Given records section start
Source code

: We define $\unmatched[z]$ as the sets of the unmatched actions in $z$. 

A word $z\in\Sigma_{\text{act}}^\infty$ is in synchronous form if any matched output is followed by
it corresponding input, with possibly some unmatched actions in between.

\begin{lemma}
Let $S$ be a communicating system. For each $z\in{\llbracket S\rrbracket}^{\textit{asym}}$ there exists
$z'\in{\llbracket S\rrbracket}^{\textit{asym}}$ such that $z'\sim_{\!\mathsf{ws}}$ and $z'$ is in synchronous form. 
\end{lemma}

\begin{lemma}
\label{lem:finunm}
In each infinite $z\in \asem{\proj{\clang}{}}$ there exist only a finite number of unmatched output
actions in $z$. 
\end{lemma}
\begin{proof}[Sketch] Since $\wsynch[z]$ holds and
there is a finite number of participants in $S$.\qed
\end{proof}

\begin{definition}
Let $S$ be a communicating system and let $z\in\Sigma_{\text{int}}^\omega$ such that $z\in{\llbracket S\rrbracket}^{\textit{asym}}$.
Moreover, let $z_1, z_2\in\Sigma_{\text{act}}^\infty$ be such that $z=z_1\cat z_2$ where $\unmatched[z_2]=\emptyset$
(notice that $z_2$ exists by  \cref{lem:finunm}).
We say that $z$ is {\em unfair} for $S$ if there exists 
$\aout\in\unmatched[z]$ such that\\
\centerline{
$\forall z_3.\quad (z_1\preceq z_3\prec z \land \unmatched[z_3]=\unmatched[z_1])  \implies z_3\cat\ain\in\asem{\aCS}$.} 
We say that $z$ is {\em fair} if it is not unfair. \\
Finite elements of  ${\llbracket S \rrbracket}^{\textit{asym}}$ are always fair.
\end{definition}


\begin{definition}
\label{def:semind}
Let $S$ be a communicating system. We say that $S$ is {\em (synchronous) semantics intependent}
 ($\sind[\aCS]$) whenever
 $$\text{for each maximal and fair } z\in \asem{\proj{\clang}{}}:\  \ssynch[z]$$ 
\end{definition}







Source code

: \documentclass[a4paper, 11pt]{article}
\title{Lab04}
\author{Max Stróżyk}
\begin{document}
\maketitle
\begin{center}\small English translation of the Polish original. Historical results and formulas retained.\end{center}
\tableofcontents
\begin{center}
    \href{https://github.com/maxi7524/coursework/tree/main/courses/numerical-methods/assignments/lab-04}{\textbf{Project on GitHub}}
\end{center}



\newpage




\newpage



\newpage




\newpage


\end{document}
Given records section end
**Task statement**
Print all the lines exactly as they occur in the listing.

**Expected answer**
Source code

: We define $\unmatched[z]$ as the sets of the unmatched actions in $z$. 

A word $z\in\Sigma_{\text{act}}^\infty$ is in synchronous form if any matched output is followed by
it corresponding input, with possibly some unmatched actions in between.

\begin{lemma}
Let $S$ be a communicating system. For each $z\in{\llbracket S\rrbracket}^{\textit{asym}}$ there exists
$z'\in{\llbracket S\rrbracket}^{\textit{asym}}$ such that $z'\sim_{\!\mathsf{ws}}$ and $z'$ is in synchronous form. 
\end{lemma}

\begin{lemma}
\label{lem:finunm}
In each infinite $z\in \asem{\proj{\clang}{}}$ there exist only a finite number of unmatched output
actions in $z$. 
\end{lemma}
\begin{proof}[Sketch] Since $\wsynch[z]$ holds and
there is a finite number of participants in $S$.\qed
\end{proof}

\begin{definition}
Let $S$ be a communicating system and let $z\in\Sigma_{\text{int}}^\omega$ such that $z\in{\llbracket S\rrbracket}^{\textit{asym}}$.
Moreover, let $z_1, z_2\in\Sigma_{\text{act}}^\infty$ be such that $z=z_1\cat z_2$ where $\unmatched[z_2]=\emptyset$
(notice that $z_2$ exists by  \cref{lem:finunm}).
We say that $z$ is {\em unfair} for $S$ if there exists 
$\aout\in\unmatched[z]$ such that\\
\centerline{
$\forall z_3.\quad (z_1\preceq z_3\prec z \land \unmatched[z_3]=\unmatched[z_1])  \implies z_3\cat\ain\in\asem{\aCS}$.} 
We say that $z$ is {\em fair} if it is not unfair. \\
Finite elements of  ${\llbracket S \rrbracket}^{\textit{asym}}$ are always fair.
\end{definition}


\begin{definition}
\label{def:semind}
Let $S$ be a communicating system. We say that $S$ is {\em (synchronous) semantics intependent}
 ($\sind[\aCS]$) whenever
 $$\text{for each maximal and fair } z\in \asem{\proj{\clang}{}}:\  \ssynch[z]$$ 
\end{definition}







Source code

: \documentclass[a4paper, 11pt]{article}
\title{Lab04}
\author{Max Stróżyk}
\begin{document}
\maketitle
\begin{center}\small English translation of the Polish original. Historical results and formulas retained.\end{center}
\tableofcontents
\begin{center}
    \href{https://github.com/maxi7524/coursework/tree/main/courses/numerical-methods/assignments/lab-04}{\textbf{Project on GitHub}}
\end{center}



\newpage




\newpage



\newpage




\newpage


\end{document}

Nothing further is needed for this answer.